Laser transmission welding (LTW) presents numerous advantages in welding thermoplastic polymers and composites compared to alternative conventional techniques such as ultrasonic or friction welding. LTW offers precision, flexibility, a limited heat-affected zone, effortless automation and control, and the absence of contamination [1,2]. Regarding 3D-printed continuous fiber-reinforced composites, wherein the mechanical performance remains restricted by the fiber orientation within the printing layers, and the relatively low strength of inter-layer bonding [3,4,5], LTW emerges as a prospective joining technique to form large functional assemblies. It makes it possible to produce objects in which the continuous reinforcing fibers are arranged to support multi-directional mechanical loads.

In LTW, a pair of components are involved, wherein one exhibits transparency to the laser wavelength (so-called laser-transparent part) while the other possesses absorption characteristics at the same wavelength (so-called laser-absorbent part). Prior to initiating the welding process, these components are accurately aligned. Subsequently, the laser beam energy penetrates through the transparent material and is absorbed by the absorbent material at the interface of both materials. As a consequence, the absorbent interface experiences heating, causing the materials to melt and fuse together and creating a bond between the two parts. The quality of the bond formed by a weld line is characterized by two main phenomena that define the degree of bonding: intimate contact and healing (or the molecular interdiffusion of the polymer across the bonding interface) [6]. The phenomenon of healing is intricately linked with the process of intimate contact, as it is only possible for healing to take place within regions of the interface where intimate contact is established [7]. The present study focuses on the description of the healing process assuming that complete intimate contact is already achieved at the interface. Healing can occur only when the temperature rises above the glass transition temperature ($T_g$) for amorphous thermoplastics or the melt temperature ($T_m$) for semi-crystalline thermoplastics, respectively. For the welding of fiber-reinforced thermoplastic composites, it was demonstrated in a previous work that the temperature at the interface should be well above the ($T_g$) of the thermoplastics to achieve optimal adhesion and complete chain entanglement [8].

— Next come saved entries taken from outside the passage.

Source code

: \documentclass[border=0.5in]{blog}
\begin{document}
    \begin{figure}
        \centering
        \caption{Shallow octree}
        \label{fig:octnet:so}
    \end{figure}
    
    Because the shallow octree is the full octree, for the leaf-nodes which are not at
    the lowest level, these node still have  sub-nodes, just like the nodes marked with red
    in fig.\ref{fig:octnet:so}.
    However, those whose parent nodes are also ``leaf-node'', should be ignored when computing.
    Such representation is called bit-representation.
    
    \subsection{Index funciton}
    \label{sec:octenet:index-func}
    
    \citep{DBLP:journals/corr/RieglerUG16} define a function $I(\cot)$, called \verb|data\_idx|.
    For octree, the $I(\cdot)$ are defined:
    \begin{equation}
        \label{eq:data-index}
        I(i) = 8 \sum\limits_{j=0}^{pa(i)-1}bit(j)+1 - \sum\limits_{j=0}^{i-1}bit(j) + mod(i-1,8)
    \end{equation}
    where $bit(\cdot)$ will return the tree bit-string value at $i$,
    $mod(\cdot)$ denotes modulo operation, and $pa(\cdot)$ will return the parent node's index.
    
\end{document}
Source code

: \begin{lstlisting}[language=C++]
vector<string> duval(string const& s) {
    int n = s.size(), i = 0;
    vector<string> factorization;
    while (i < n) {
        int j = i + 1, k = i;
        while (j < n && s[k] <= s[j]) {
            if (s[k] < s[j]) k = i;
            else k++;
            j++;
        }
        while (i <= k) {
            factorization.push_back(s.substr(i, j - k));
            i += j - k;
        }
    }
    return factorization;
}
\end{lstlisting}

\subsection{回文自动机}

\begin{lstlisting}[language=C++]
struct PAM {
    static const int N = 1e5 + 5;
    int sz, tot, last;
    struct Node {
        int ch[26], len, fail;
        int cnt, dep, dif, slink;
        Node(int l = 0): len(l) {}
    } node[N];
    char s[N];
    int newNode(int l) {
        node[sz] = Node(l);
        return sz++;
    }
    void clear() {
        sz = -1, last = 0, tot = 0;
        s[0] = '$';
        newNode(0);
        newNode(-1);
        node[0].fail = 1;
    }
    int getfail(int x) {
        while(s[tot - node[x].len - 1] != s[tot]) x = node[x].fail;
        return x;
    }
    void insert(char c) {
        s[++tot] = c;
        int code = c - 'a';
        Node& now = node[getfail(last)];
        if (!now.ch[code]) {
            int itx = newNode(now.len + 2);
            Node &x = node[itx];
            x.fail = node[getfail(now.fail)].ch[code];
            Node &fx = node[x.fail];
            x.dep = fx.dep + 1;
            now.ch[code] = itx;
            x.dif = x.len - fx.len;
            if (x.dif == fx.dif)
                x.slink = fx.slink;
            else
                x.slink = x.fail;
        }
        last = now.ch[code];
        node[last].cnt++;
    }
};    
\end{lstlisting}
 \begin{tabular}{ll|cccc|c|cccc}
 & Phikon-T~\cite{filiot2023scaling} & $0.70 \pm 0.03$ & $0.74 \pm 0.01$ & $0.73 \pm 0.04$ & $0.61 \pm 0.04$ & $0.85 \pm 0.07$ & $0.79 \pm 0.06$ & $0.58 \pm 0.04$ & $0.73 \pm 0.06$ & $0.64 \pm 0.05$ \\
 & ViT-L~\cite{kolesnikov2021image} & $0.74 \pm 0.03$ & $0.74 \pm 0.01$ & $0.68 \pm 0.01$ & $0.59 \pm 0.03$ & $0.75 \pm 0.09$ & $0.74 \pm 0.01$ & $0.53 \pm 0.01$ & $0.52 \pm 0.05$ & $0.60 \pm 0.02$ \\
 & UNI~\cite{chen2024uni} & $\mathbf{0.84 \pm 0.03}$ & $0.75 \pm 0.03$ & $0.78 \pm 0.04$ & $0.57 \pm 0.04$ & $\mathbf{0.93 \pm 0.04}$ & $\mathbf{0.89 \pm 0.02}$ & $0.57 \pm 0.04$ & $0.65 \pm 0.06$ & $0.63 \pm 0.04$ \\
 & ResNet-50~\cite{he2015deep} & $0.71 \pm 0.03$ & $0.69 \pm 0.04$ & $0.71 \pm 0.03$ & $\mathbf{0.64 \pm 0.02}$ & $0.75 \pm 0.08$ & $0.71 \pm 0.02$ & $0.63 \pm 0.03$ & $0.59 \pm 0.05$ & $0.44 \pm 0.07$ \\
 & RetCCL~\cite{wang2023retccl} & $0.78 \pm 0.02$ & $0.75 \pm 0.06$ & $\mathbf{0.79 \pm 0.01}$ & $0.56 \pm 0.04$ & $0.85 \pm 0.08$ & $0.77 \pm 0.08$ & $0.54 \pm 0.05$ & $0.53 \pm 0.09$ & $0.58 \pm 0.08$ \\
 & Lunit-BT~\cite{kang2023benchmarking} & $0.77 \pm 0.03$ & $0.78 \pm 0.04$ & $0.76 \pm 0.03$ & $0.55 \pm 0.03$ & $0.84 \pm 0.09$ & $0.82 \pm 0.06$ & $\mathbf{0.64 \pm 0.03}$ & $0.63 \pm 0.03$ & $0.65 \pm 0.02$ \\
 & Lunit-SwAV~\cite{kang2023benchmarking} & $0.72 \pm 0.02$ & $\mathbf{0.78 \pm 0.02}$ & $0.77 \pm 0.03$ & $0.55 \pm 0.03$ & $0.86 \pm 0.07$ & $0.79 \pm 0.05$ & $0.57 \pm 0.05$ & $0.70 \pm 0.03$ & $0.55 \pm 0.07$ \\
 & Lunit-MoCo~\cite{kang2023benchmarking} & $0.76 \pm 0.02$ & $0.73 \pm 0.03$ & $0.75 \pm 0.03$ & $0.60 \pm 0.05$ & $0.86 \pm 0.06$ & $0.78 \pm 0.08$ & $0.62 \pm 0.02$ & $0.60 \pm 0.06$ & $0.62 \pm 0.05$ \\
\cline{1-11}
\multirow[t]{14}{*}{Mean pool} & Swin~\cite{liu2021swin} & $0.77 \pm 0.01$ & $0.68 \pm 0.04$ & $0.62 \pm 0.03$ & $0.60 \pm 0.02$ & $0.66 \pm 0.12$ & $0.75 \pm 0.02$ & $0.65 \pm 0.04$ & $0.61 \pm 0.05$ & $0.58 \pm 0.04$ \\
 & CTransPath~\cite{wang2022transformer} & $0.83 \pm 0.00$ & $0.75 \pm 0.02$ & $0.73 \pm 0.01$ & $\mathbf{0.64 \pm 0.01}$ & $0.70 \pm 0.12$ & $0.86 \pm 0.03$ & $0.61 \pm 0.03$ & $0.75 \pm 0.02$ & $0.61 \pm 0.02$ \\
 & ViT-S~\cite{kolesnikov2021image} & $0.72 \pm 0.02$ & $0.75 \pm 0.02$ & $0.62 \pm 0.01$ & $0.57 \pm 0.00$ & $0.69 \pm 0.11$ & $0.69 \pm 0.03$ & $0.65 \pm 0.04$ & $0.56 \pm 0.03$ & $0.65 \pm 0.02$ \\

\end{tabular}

The establishment of a robust bond between welded components depends on both an optimal temperature distribution within the heat-affected zone and a controlled welding time [9]. The temperature distribution and weld profile at the interface were widely determined by numerical simulations [10,11,12,13]. Validation was achieved indirectly through infrared thermography measurement at the back surface of the absorbent part [8,14]. Nevertheless, numerical simulations require knowledge of the intensity flux at the weld interface, which depends on the intensity flux distribution of the incident laser beam as well as the thickness, structure, and optical properties of the transparent part. Unfortunately, in the case of fiber-reinforced and filled composites, or semi-crystalline polymers, measuring the energy loss due to reflection and absorption within the transparent part is not trivial [15].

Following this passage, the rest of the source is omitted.